千栄子を他の女優と取り替えることができない存在
東映は戦後に誕生した新興勢力だが、東急の資本力を背景に製作本数を増やし続け、撮影所も戦前とは比べようもないほどの規模になっていた。
先述のように、千栄子が映画界に復帰した昭和27年(1952)には、日本全体で年間278本の映画が製作された。それが翌年になると300本を越え、4年後の昭和31年(1956)には500本を突破している。
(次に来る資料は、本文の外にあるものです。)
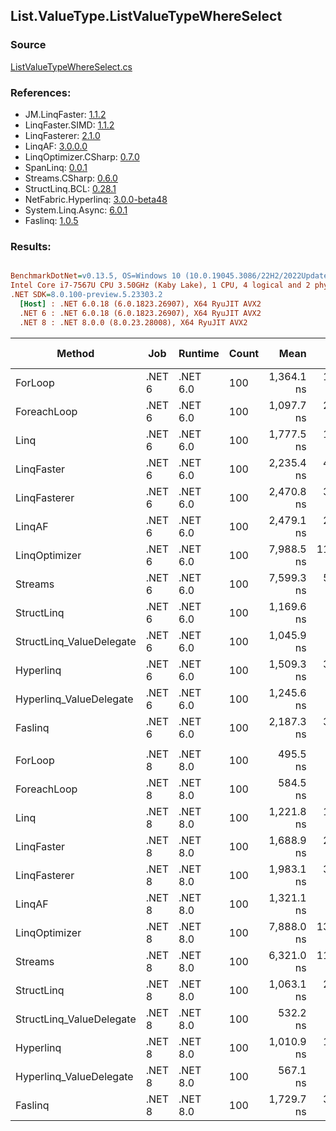 ﻿## List.ValueType.ListValueTypeWhereSelect

### Source
[ListValueTypeWhereSelect.cs](../LinqBenchmarks/List/ValueType/ListValueTypeWhereSelect.cs)

### References:
- JM.LinqFaster: [1.1.2](https://www.nuget.org/packages/JM.LinqFaster/1.1.2)
- LinqFaster.SIMD: [1.1.2](https://www.nuget.org/packages/LinqFaster.SIMD/1.0.3)
- LinqFasterer: [2.1.0](https://www.nuget.org/packages/LinqFasterer/2.1.0)
- LinqAF: [3.0.0.0](https://www.nuget.org/packages/LinqAF/3.0.0.0)
- LinqOptimizer.CSharp: [0.7.0](https://www.nuget.org/packages/LinqOptimizer.CSharp/0.7.0)
- SpanLinq: [0.0.1](https://www.nuget.org/packages/SpanLinq/0.0.1)
- Streams.CSharp: [0.6.0](https://www.nuget.org/packages/Streams.CSharp/0.6.0)
- StructLinq.BCL: [0.28.1](https://www.nuget.org/packages/StructLinq/0.28.1)
- NetFabric.Hyperlinq: [3.0.0-beta48](https://www.nuget.org/packages/NetFabric.Hyperlinq/3.0.0-beta48)
- System.Linq.Async: [6.0.1](https://www.nuget.org/packages/System.Linq.Async/6.0.1)
- Faslinq: [1.0.5](https://www.nuget.org/packages/Faslinq/1.0.5)

### Results:
``` ini

BenchmarkDotNet=v0.13.5, OS=Windows 10 (10.0.19045.3086/22H2/2022Update)
Intel Core i7-7567U CPU 3.50GHz (Kaby Lake), 1 CPU, 4 logical and 2 physical cores
.NET SDK=8.0.100-preview.5.23303.2
  [Host] : .NET 6.0.18 (6.0.1823.26907), X64 RyuJIT AVX2
  .NET 6 : .NET 6.0.18 (6.0.1823.26907), X64 RyuJIT AVX2
  .NET 8 : .NET 8.0.0 (8.0.23.28008), X64 RyuJIT AVX2


```
|                   Method |    Job |  Runtime | Count |       Mean |     Error |    StdDev |     Median |         Ratio | RatioSD |    Gen0 |   Gen1 | Allocated | Alloc Ratio |
|------------------------- |------- |--------- |------ |-----------:|----------:|----------:|-----------:|--------------:|--------:|--------:|-------:|----------:|------------:|
|                  ForLoop | .NET 6 | .NET 6.0 |   100 | 1,364.1 ns |  12.76 ns |   9.97 ns | 1,361.7 ns |      baseline |         |       - |      - |         - |          NA |
|              ForeachLoop | .NET 6 | .NET 6.0 |   100 | 1,097.7 ns |  20.48 ns |  29.38 ns | 1,084.2 ns |  1.25x faster |   0.03x |       - |      - |         - |          NA |
|                     Linq | .NET 6 | .NET 6.0 |   100 | 1,777.5 ns |  19.87 ns |  15.51 ns | 1,772.2 ns |  1.30x slower |   0.02x |  0.1793 |      - |     376 B |          NA |
|               LinqFaster | .NET 6 | .NET 6.0 |   100 | 2,235.4 ns |  42.05 ns |  71.40 ns | 2,207.3 ns |  1.65x slower |   0.07x |  3.8605 |      - |    8088 B |          NA |
|             LinqFasterer | .NET 6 | .NET 6.0 |   100 | 2,470.8 ns |  37.20 ns |  34.80 ns | 2,475.2 ns |  1.81x slower |   0.03x |  6.4087 |      - |   13416 B |          NA |
|                   LinqAF | .NET 6 | .NET 6.0 |   100 | 2,479.1 ns |  29.97 ns |  23.40 ns | 2,473.9 ns |  1.82x slower |   0.02x |       - |      - |         - |          NA |
|            LinqOptimizer | .NET 6 | .NET 6.0 |   100 | 7,988.5 ns | 119.37 ns | 122.58 ns | 7,971.8 ns |  5.87x slower |   0.11x | 62.4847 |      - |  134925 B |          NA |
|                  Streams | .NET 6 | .NET 6.0 |   100 | 7,599.3 ns |  50.13 ns |  44.44 ns | 7,587.1 ns |  5.57x slower |   0.06x |  0.4730 |      - |    1000 B |          NA |
|               StructLinq | .NET 6 | .NET 6.0 |   100 | 1,169.6 ns |   9.56 ns |   7.98 ns | 1,167.8 ns |  1.17x faster |   0.01x |  0.0343 |      - |      72 B |          NA |
| StructLinq_ValueDelegate | .NET 6 | .NET 6.0 |   100 | 1,045.9 ns |   9.76 ns |   8.15 ns | 1,043.0 ns |  1.30x faster |   0.02x |       - |      - |         - |          NA |
|                Hyperlinq | .NET 6 | .NET 6.0 |   100 | 1,509.3 ns |  30.01 ns |  71.32 ns | 1,467.4 ns |  1.10x slower |   0.05x |       - |      - |         - |          NA |
|  Hyperlinq_ValueDelegate | .NET 6 | .NET 6.0 |   100 | 1,245.6 ns |   6.41 ns |   5.01 ns | 1,245.5 ns |  1.10x faster |   0.01x |       - |      - |         - |          NA |
|                  Faslinq | .NET 6 | .NET 6.0 |   100 | 2,187.3 ns |  33.74 ns |  69.68 ns | 2,172.1 ns |  1.57x slower |   0.03x |  3.8605 |      - |    8088 B |          NA |
|                          |        |          |       |            |           |           |            |               |         |         |        |           |             |
|                  ForLoop | .NET 8 | .NET 8.0 |   100 |   495.5 ns |   2.03 ns |   1.90 ns |   495.4 ns |      baseline |         |       - |      - |         - |          NA |
|              ForeachLoop | .NET 8 | .NET 8.0 |   100 |   584.5 ns |   2.64 ns |   2.20 ns |   584.1 ns |  1.18x slower |   0.01x |       - |      - |         - |          NA |
|                     Linq | .NET 8 | .NET 8.0 |   100 | 1,221.8 ns |  18.26 ns |  20.30 ns | 1,212.0 ns |  2.47x slower |   0.05x |  0.1793 |      - |     376 B |          NA |
|               LinqFaster | .NET 8 | .NET 8.0 |   100 | 1,688.9 ns |  21.77 ns |  25.07 ns | 1,683.0 ns |  3.41x slower |   0.05x |  3.8605 |      - |    8088 B |          NA |
|             LinqFasterer | .NET 8 | .NET 8.0 |   100 | 1,983.1 ns |  37.69 ns |  33.41 ns | 1,971.2 ns |  4.00x slower |   0.07x |  6.4087 |      - |   13416 B |          NA |
|                   LinqAF | .NET 8 | .NET 8.0 |   100 | 1,321.1 ns |   7.90 ns |   6.17 ns | 1,318.9 ns |  2.66x slower |   0.01x |       - |      - |         - |          NA |
|            LinqOptimizer | .NET 8 | .NET 8.0 |   100 | 7,888.0 ns | 136.73 ns | 191.68 ns | 7,821.3 ns | 16.04x slower |   0.49x | 62.4542 | 0.0305 |  134906 B |          NA |
|                  Streams | .NET 8 | .NET 8.0 |   100 | 6,321.0 ns | 111.48 ns |  93.09 ns | 6,314.2 ns | 12.75x slower |   0.19x |  0.4730 |      - |    1000 B |          NA |
|               StructLinq | .NET 8 | .NET 8.0 |   100 | 1,063.1 ns |  20.76 ns |  21.32 ns | 1,054.2 ns |  2.15x slower |   0.05x |  0.0343 |      - |      72 B |          NA |
| StructLinq_ValueDelegate | .NET 8 | .NET 8.0 |   100 |   532.2 ns |   9.73 ns |   8.62 ns |   527.2 ns |  1.07x slower |   0.02x |       - |      - |         - |          NA |
|                Hyperlinq | .NET 8 | .NET 8.0 |   100 | 1,010.9 ns |  17.95 ns |  14.99 ns | 1,004.1 ns |  2.04x slower |   0.03x |       - |      - |         - |          NA |
|  Hyperlinq_ValueDelegate | .NET 8 | .NET 8.0 |   100 |   567.1 ns |   8.77 ns |  10.77 ns |   563.0 ns |  1.15x slower |   0.02x |       - |      - |         - |          NA |
|                  Faslinq | .NET 8 | .NET 8.0 |   100 | 1,729.7 ns |  34.47 ns |  87.74 ns | 1,697.7 ns |  3.54x slower |   0.18x |  3.8605 |      - |    8088 B |          NA |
映画館の数もまた急増していた。戦災で多くの映画館が焼け、終戦直後は全国にわずか35館を数えるだけだったという。しかし、5年後の昭和25年(1950)には、それが2410館に増えた。さらに5年後の昭和30年(1955)になると、ほぼ倍増して5184館に。
昭和初期の長期不況の時代と同様に、戦災で焼き尽くされ、すべての産業が壊滅した昭和20年代の日本で、映画は数少ない成長産業だった。どこでも週替りで3本立ての上映が行われ、常に大量の新作映画が必要とされていた。映画館には新作を待ちわびていた人々が押し寄せる。
戦後の黄金期に入った映画業界の現場は、オーバーワークを強いられる。
太秦にある各映画会社の撮影所では、深夜になってもスタジオの照明が落とされることがない。役者やスタッフは、寝る間も惜しんで映画を撮り続けた。
そうせねば撮影スケジュールをこなすことができない。昭和20年代にはまだ合法だった覚醒剤のメタンフェタミンが、「ヒロポン」という商品名で薬局でも売られていた。それを注射しながら、何日も眠らずに映画を撮り続ける豪傑もいたという。日本のハリウッドは、現在では想像のできない狂騒と活気にあふれていた。
「とにかく、物心ついてからずっと、それ働け、やれ働けで、ただの一分も動かぬときはありませんでしたから、体格が骨太にでき上がっているのですよ。ぜい肉のつく余地のないほど、骨組みが太いのですね。私の取りえは、このからだの骨組みが、ガッチリでき上がっている、ということだけですよ」
と、『水のように』でも語っているように、すでに40歳を過ぎていた千栄子だが、体力には自信がある。徹夜が続くことも珍しくない撮影現場も、昔のことを思えばそれでもまだ楽とさえ思えてくる。
浪花千栄子を他の女優と取り替えることはできない。
この役ができるのは彼女だけ、監督や映画会社からそう思われるようになっていた。だから過酷な撮影現場では、スタッフが主役と同じくらい脇役の千栄子にも気を遣う。
自分がこの映画にはなくてはならない女優であることが察せられる。やっと、邪険に扱われることのない、唯一無二の存在になることができた。そう思うとハードな撮影も楽しくなってくる。